* _INSTRUCTIONS FOR THE TASK_
Looking at the data, count the lines where the word "begin" occurs and answer with only the number.

* _DATASET RECORDS_
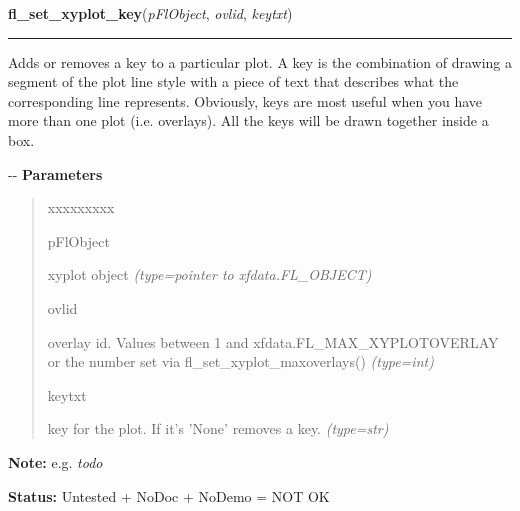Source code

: \hspace{.8\funcindent}\begin{boxedminipage}{\funcwidth}

    \raggedright \textbf{fl\_set\_xyplot\_key}(\textit{pFlObject}, \textit{ovlid}, \textit{keytxt})

    \vspace{-1.5ex}

    \rule{\textwidth}{0.5\fboxrule}
\setlength{\parskip}{2ex}

Adds or removes a key to a particular plot. A key is the combination
of drawing a segment of the plot line style with a piece of text that
describes what the corresponding line represents. Obviously, keys are
most useful when you have more than one plot (i.e. overlays). All the
keys will be drawn together inside a box.

-{}-
\setlength{\parskip}{1ex}
      \textbf{Parameters}
      \vspace{-1ex}

      \begin{quote}
        \begin{Ventry}{xxxxxxxxx}

          \item[pFlObject]


xyplot object
            {\it (type=pointer to xfdata.FL\_OBJECT)}

          \item[ovlid]


overlay id. Values between 1 and xfdata.FL\_MAX\_XYPLOTOVERLAY or the
number set via fl\_set\_xyplot\_maxoverlays()
            {\it (type=int)}

          \item[keytxt]


key for the plot. If it's 'None' removes a key.
            {\it (type=str)}

        \end{Ventry}

      \end{quote}

\textbf{Note:} 
e.g. \emph{todo}


\textbf{Status:} 
Untested + NoDoc + NoDemo = NOT OK


    \end{boxedminipage}

    \label{xformslib:flxyplot:fl_set_xyplot_key_position}

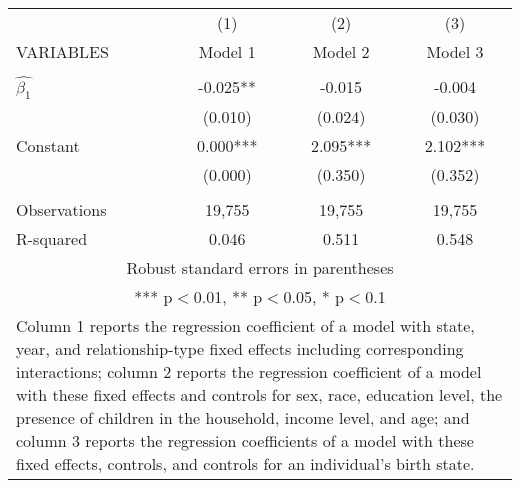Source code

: \begin{tabular}{lccc}
\hline
 & (1) & (2) & (3) \\
VARIABLES & Model 1 & Model 2 & Model 3 \\ \hline
 &  &  &  \\
$\hat{\beta_1}$ & -0.025** & -0.015 & -0.004 \\
 & (0.010) & (0.024) & (0.030) \\
Constant & 0.000*** & 2.095*** & 2.102*** \\
 & (0.000) & (0.350) & (0.352) \\
 &  &  &  \\
Observations & 19,755 & 19,755 & 19,755 \\
 R-squared & 0.046 & 0.511 & 0.548 \\ \hline
\multicolumn{4}{c}{ Robust standard errors in parentheses} \\
\multicolumn{4}{c}{ *** p$<$0.01, ** p$<$0.05, * p$<$0.1} \\
\multicolumn{4}{p{0.6\linewidth}}{\footnotesize Column 1 reports the regression coefficient of a model with state, year, and relationship-type fixed effects including corresponding interactions; column 2 reports the regression coefficient of a model with these fixed effects and controls for sex, race, education level, the presence of children in the household, income level, and age; and column 3 reports the regression coefficients of a model with these fixed effects, controls, and controls for an individual’s birth state.} \\
\end{tabular}
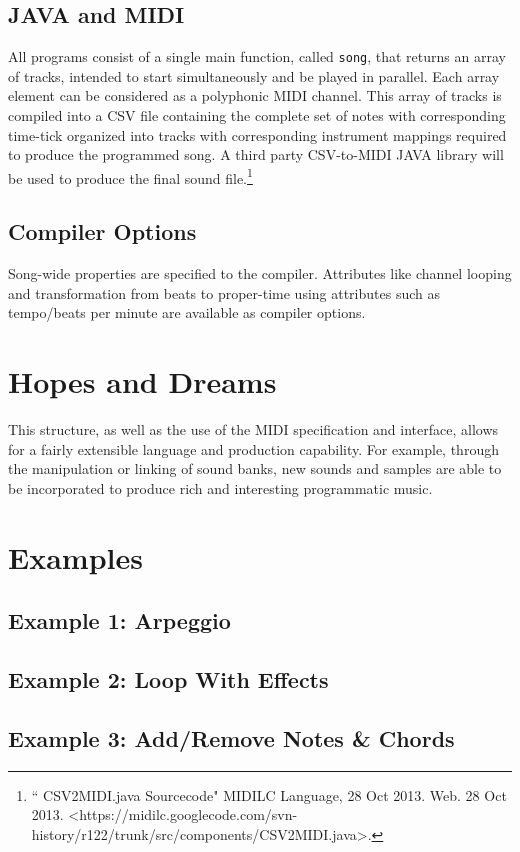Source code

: \documentclass[letterpaper]{article}
\begin{document}
\subsection{JAVA and MIDI}
All programs consist of a single main function, called \texttt{song}, that returns an array of tracks, intended to start simultaneously and be played in parallel. Each array element can be considered as a polyphonic MIDI channel. This array of tracks is compiled into a CSV file containing the complete set of notes with corresponding time-tick organized into tracks with corresponding instrument mappings required to produce the programmed song. A third party CSV-to-MIDI JAVA library  will be used to produce the final sound file.\footnote[1]{`` CSV2MIDI.java Sourcecode" MIDILC Language, 28 Oct 2013. Web. 28 Oct 2013. \textless https://midilc.googlecode.com/svn-history/r122/trunk/src/components/CSV2MIDI.java\textgreater.}

\subsection{Compiler Options}
Song-wide properties are specified to the compiler. Attributes like channel looping and transformation from beats to proper-time using attributes such as tempo/beats per minute are available as compiler options.

\section{Hopes and Dreams}
This structure, as well as the use of the MIDI specification and interface, allows for a fairly extensible language and production capability. For example, through the manipulation or linking of sound banks, new sounds and samples are able to be incorporated to produce rich and interesting programmatic music.

\section{Examples}

\begin{minipage}{\linewidth}
\subsection{Example 1: Arpeggio}
%
\end{minipage}

\begin{minipage}{\linewidth}
\subsection{Example 2: Loop With Effects}
%
\end{minipage}

\begin{minipage}{\linewidth}
\subsection{Example 3: Add/Remove Notes \& Chords}
%
\end{minipage}
\end{document}
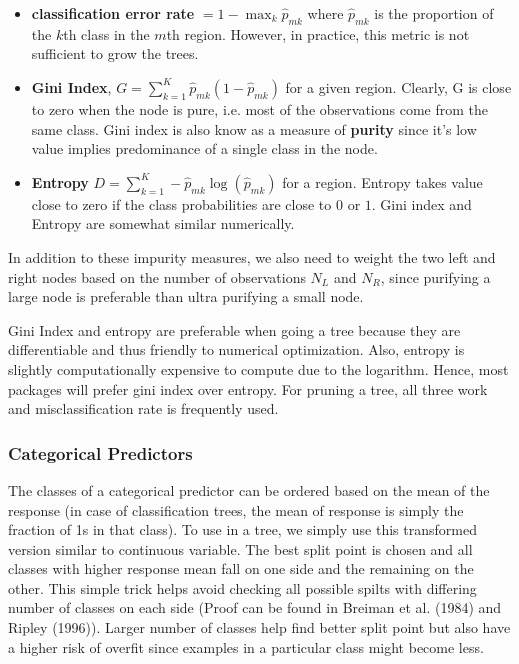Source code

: \documentclass[../statistical_learning_notes.tex]{subfiles}
\begin{document}
    \begin{itemize}
        \item \textbf{classification error rate} $= 1 - \max_{k}\hat{p}_{mk}$ where $\hat{p}_{mk}$ is the proportion of the $k$th class in the $m$th region. However, in practice, this metric is not sufficient to grow the trees.
        \item \textbf{Gini Index}, $G = \sum_{k=1}^{K} \hat{p}_{mk} (1 - \hat{p}_{mk})$ for a given region. Clearly, G is close to zero when the node is pure, i.e. most of the observations come from the same class. Gini index is also know as a measure of \textbf{purity} since it's low value implies predominance of a single class in the node.
        \item \textbf{Entropy} $D = \sum_{k=1}^{K} -\hat{p}_{mk} \log(\hat{p}_{mk})$ for a region. Entropy takes value close to zero if the class probabilities are close to $0$ or $1$. Gini index and Entropy are somewhat similar numerically.
    \end{itemize}
    In addition to these impurity measures, we also need to weight the two left and right nodes based on the number of observations $N_{L}$ and $N_{R}$, since purifying a large node is preferable than ultra purifying a small node.\newline

    Gini Index and entropy are preferable when going a tree because they are differentiable and thus friendly to numerical optimization. Also, entropy is slightly computationally expensive to compute due to the logarithm. Hence, most packages will prefer gini index over entropy.\newline
    For pruning a tree, all three work and misclassification rate is frequently used.

    \subsubsection*{Categorical Predictors}
    The classes of a categorical predictor can be ordered based on the mean of the response (in case of classification trees, the mean of response is simply the fraction of 1s in that class). To use in a tree, we simply use this transformed version similar to continuous variable. The best split point is chosen and all classes with higher response mean fall on one side and the remaining on the other. This simple trick helps avoid checking all possible spilts with differing number of classes on each side (Proof can be found in Breiman et al. (1984) and Ripley (1996)). Larger number of classes help find better split point but also have a higher risk of overfit since examples in a particular class might become less.
\end{document}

* _REPLY_
10